CERTIFICADO C99+
CERTIFICADO C99+ Lluis Hernández i Sonali
Título original: Certificat C99+
Año de publicación: 2008
Editorial: La Galera
Colección: ---
Traducción: Paulino Rodríguez
Edición: 2008
Páginas: 160
ISBN:
Precio: 13 EUR

Esta novela fue ganadora del Premio Josep Maria Folch i Torres de novela juvenil en 2007. En realidad es una novela corta, (30.000 palabras en un cálculo apresurado) que se lee en poco menos de dos horas.

Yo nunca he entendido muy bien el concepto de literatura juvenil.
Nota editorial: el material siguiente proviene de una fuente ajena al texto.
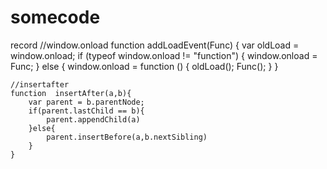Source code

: # somecode


record
//window.onload
function addLoadEvent(Func) {
    var oldLoad = window.onload;
    if (typeof window.onload != "function") {
        window.onload = Func;
    } else {
        window.onload = function () {
            oldLoad();
            Func();
        }
    }
    
    //insertafter
    function  insertAfter(a,b){
        var parent = b.parentNode;
        if(parent.lastChild == b){
            parent.appendChild(a)
        }else{
            parent.insertBefore(a,b.nextSibling)
        }
    }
Quizá porque soy de esos lectores producto de lecturas desordenadas desde su más tierna infancia, capaz a los trece años de embucharme en un día el típico best-seller del Círculo de Lectores, como EL PADRINO, AEROPUERTO o TENSIÓN, obras de más calado como EL VIEJO Y EL MAR, ÚLTIMAS TARDES CON TERESA o LA REGENTA, y finalmente novelas supuestamente más orientadas a aquella edad: ROBINSON CRUSOE, ORZOWEI, LA COLINA DE WATERSHIP.

En definitiva, que desde muy joven he hecho callo y las narrativas complejas no me suponían un problema, paradójicamente ha sido con los años cuando he ido tomando querencia por los estilos, propiamente, estilizados, los argumentos claros y directos y renegando de las complejidades inútiles, más orientadas al lucimiento del autor que a satisfacer al lector (por lo general, también comprador)
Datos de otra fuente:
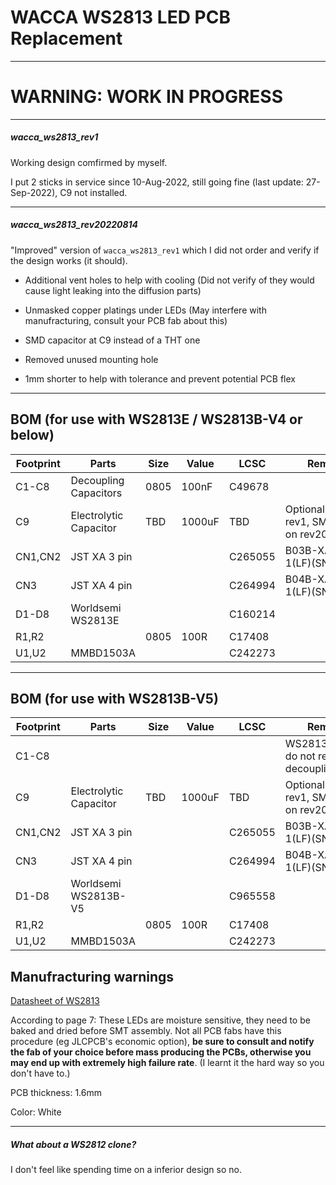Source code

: # WACCA WS2813 LED PCB Replacement

---

# WARNING: WORK IN PROGRESS

---

##### wacca_ws2813_rev1

Working design comfirmed by myself.

I put 2 sticks in service since 10-Aug-2022, still going fine (last update: 27-Sep-2022), C9 not installed.

---

##### wacca_ws2813_rev20220814

"Improved" version of  ``wacca_ws2813_rev1`` which I did not order and verify if the design works (it should).

- Additional vent holes to help with cooling (Did not verify of they would cause light leaking into the diffusion parts)

- Unmasked copper platings under LEDs (May interfere with manufracturing, consult your PCB fab about this)

- SMD capacitor at C9 instead of a THT one

- Removed unused mounting hole

- 1mm shorter to help with tolerance and prevent potential PCB flex

---

## BOM (for use with WS2813E / WS2813B-V4 or below)

| Footprint | Parts                  | Size | Value  | LCSC    | Remark                                    |
| --------- | ---------------------- | ---- | ------ | ------- | ----------------------------------------- |
| C1-C8     | Decoupling Capacitors  | 0805 | 100nF  | C49678  |                                           |
| C9        | Electrolytic Capacitor | TBD  | 1000uF | TBD     | Optional. THT on rev1, SMD on rev20220814 |
| CN1,CN2   | JST XA 3 pin           |      |        | C265055 | B03B-XASK-1(LF)(SN)                       |
| CN3       | JST XA 4 pin           |      |        | C264994 | B04B-XASK-1(LF)(SN)                       |
| D1-D8     | Worldsemi WS2813E      |      |        | C160214 |                                           |
| R1,R2     |                        | 0805 | 100R   | C17408  |                                           |
| U1,U2     | MMBD1503A              |      |        | C242273 |                                           |

---

## BOM (for use with WS2813B-V5)

| Footprint | Parts                  | Size | Value  | LCSC    | Remark                                    |
| --------- | ---------------------- | ---- | ------ | ------- | ----------------------------------------- |
| C1-C8     |                        |      |        |         | WS2813B-V5 do not require decoupling caps |
| C9        | Electrolytic Capacitor | TBD  | 1000uF | TBD     | Optional. THT on rev1, SMD on rev20220814 |
| CN1,CN2   | JST XA 3 pin           |      |        | C265055 | B03B-XASK-1(LF)(SN)                       |
| CN3       | JST XA 4 pin           |      |        | C264994 | B04B-XASK-1(LF)(SN)                       |
| D1-D8     | Worldsemi WS2813B-V5   |      |        | C965558 |                                           |
| R1,R2     |                        | 0805 | 100R   | C17408  |                                           |
| U1,U2     | MMBD1503A              |      |        | C242273 |                                           |

## Manufracturing warnings

[Datasheet of WS2813](https://pdf1.alldatasheet.com/datasheet-pdf/view/1134580/WORLDSEMI/WS2813.html)

According to page 7: These LEDs are moisture sensitive, they need to be baked and dried before SMT assembly. Not all PCB fabs have this procedure  (eg JLCPCB's economic option), **be sure to consult and notify the fab of your choice before mass producing the PCBs, otherwise you may end up with extremely high failure rate**. (I learnt it the hard way so you don't have to.)

PCB thickness: 1.6mm

Color: White

---

##### What about a WS2812 clone?

I don't feel like spending time on a inferior design so no.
Pero una cosa es la sencillez y otra la simplonería, y en demasiadas ocasiones han caído en mis manos obras supuestamente dirigidas al segmento juvenil que pecan de eso, tratando al lector poco menos que de tontorrón. El arranque de CERTIFICADO C99+ me dio esa desagradable impresión cuando el autor intenta atacar una medio jerga juvenil para nada convincente, fundamentalmente porque las jergas juveniles son tan cambiantes como lo eran las corbatas de José María Carrascal, y ese intento de ganarse la complicidad del adolescente puede acabar, precisamente, aburriéndole. No obstante, el estilo remonta rápidamente el vuelo para hacerse simplemente sencillo, con lo que el protagonismo lo toma el argumento y el fascinante invento imaginado por Lluís Hernández.

Mediante un método harto complejo, que Hernández­ se encarga de bosquejar en la novela, es posible saber el tiempo exacto de vida que le queda a cualquier ser humano, independientemente de que la muerte sea por enfermedad o accidente.

Las consecuencias de este descubrimiento son demoledoras para la sociedad, y por eso el control del invento queda en manos de una Corporación a medio camino entre la empresa pública y la empresa privada, que se encarga de expedir unos certificados que garantizan que el poseedor del mismo estará vivo durante el plazo indicado. Así, un C5 garantiza que su poseedor no morirá antes de cinco años desde su expedición, un C1 implica un año asegurado de vida. Cuanto más alto es el certificado, más caro resulta, y lo que es peor, cuando no es posible extenderlo el peticionario puede estar bastante seguro a partir de cuando le llegará la muerte.

El certificado que da título a la novela, el C99+ es un certificado honorífico, una condecoración por servicios prestados a la Corporación o al Estado que, obviamente, no garantiza más de 99 años de vida, pero si el acceso gratuito y de por vida a todos los certificados que precise su poseedor.

Cualquier uso y abuso imaginable de los certificados es puesto en práctica, hasta el punto de que la ley que regula su uso es constantemente ampliada y modificada, previniendo esos abusos y preveyendo otros futuros. Desde la simple falsificación hasta la exigencia fraudulenta de certificados para acceder a un crédito o un puesto de trabajo, todo es posible, y la Corporación acaba teniendo su propia organización policial encargada de descubrir la mayor cantidad de fraudes posible.

La novela está estructurada en forma de pequeñas estampas que ilustran los efectos de los certificados en la sociedad, que beneficios y que peligros supone. Algunos episodios son anecdóticos, otros conmovedores y alguno termina revelándose como escalofriante.

El único pero que se puede poner son los breves fragmentos de la ley del Certificado que precede a cada episodio, redactados en algún caso de forma extrañamente desmañada, cuando lo que se espera de una ley es algo de fárrago y no un estilo casi coloquial.